## Work item
Could you state how many lines of the material hold "directory"? Include nothing beyond the number.

## Provided data

***

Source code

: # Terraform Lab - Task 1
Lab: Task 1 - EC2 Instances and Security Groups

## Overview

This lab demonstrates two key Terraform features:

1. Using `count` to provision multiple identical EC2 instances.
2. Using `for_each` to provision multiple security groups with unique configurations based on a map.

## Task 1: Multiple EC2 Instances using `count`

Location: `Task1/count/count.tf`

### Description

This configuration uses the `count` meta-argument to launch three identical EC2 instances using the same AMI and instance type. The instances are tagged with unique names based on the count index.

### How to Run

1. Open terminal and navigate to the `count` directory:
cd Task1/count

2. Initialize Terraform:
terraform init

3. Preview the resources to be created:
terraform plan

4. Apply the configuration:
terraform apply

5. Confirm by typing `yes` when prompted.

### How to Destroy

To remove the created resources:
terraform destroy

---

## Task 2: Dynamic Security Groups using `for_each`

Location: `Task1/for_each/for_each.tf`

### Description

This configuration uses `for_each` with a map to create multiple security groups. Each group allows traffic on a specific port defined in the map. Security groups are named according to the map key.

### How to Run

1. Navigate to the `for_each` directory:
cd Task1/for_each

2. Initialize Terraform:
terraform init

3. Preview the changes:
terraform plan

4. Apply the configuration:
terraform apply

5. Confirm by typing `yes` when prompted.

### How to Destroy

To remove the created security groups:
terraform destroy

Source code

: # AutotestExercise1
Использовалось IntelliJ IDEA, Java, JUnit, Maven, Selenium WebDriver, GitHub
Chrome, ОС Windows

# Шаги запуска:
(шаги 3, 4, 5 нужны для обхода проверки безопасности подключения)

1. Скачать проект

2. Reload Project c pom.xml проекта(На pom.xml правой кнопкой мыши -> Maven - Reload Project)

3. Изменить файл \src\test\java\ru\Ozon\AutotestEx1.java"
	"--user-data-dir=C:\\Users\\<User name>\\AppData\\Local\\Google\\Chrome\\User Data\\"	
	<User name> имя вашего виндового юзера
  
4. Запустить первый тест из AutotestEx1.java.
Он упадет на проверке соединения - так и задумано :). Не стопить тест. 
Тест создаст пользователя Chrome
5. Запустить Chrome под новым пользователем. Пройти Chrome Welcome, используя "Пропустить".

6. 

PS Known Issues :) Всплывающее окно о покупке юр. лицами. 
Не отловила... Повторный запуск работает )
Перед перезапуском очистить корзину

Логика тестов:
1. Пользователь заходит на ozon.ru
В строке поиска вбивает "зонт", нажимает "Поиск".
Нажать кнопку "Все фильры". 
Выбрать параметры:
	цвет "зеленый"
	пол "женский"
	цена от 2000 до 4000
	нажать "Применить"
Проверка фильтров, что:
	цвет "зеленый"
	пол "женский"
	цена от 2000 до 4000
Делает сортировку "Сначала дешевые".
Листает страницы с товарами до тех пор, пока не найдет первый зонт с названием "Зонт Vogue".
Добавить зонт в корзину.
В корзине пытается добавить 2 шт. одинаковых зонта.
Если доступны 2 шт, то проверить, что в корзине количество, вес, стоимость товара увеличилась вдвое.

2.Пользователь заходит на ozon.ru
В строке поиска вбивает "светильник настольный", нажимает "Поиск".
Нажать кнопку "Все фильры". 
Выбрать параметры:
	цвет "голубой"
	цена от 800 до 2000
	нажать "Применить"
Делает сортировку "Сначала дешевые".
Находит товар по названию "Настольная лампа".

***

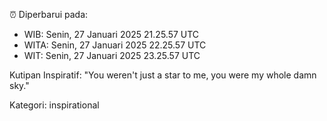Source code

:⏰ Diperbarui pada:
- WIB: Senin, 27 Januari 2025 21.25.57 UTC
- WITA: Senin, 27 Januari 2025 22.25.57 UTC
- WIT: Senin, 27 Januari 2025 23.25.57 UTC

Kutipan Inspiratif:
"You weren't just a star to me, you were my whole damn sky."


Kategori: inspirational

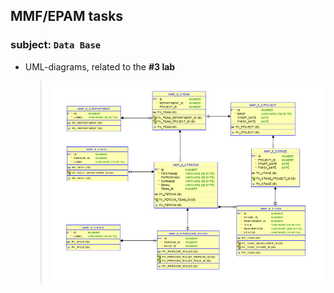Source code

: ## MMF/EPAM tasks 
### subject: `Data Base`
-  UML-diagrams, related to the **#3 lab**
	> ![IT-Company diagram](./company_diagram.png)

***

## The answer
2